▶ Task instructions
Give the number of lines in the records below that hold "instance"; nothing else is needed.

*****

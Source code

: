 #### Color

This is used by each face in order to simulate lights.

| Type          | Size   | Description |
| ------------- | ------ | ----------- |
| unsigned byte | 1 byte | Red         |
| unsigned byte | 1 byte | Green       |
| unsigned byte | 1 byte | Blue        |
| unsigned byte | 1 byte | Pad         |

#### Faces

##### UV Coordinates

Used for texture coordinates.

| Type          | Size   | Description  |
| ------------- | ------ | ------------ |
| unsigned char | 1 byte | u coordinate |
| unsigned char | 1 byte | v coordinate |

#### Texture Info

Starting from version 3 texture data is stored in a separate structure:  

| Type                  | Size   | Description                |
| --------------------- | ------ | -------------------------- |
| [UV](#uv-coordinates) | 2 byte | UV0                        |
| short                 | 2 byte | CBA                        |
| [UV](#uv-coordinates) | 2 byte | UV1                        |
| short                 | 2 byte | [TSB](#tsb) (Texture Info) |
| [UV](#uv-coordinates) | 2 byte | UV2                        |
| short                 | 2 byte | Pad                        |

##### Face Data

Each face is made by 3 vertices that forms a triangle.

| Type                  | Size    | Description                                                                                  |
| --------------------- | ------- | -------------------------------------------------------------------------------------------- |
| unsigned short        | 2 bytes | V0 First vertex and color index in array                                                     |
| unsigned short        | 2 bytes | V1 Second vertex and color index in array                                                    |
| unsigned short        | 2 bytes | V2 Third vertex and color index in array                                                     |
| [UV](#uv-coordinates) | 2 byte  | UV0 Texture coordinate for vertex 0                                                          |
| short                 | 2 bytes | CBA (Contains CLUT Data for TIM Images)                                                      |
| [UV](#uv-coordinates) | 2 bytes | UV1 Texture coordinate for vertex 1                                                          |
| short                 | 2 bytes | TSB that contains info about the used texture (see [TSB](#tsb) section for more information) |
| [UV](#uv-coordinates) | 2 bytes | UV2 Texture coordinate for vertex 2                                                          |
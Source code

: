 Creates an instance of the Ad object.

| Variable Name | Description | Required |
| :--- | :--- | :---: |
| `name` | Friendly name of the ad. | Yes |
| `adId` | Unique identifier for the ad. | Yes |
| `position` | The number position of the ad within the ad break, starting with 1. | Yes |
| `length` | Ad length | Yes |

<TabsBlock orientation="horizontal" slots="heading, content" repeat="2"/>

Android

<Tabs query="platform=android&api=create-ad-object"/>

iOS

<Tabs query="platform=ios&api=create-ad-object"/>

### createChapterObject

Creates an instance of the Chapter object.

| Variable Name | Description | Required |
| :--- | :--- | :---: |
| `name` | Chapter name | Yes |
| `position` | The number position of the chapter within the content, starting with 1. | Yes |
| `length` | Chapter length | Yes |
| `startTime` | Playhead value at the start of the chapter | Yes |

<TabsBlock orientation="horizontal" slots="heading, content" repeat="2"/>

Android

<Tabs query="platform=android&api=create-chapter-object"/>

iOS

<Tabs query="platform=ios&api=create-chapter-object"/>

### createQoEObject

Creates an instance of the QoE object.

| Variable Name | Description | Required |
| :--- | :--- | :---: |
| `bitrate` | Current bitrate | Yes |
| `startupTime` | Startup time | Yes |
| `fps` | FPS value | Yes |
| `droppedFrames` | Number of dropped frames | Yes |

*****

▶ Written solution
3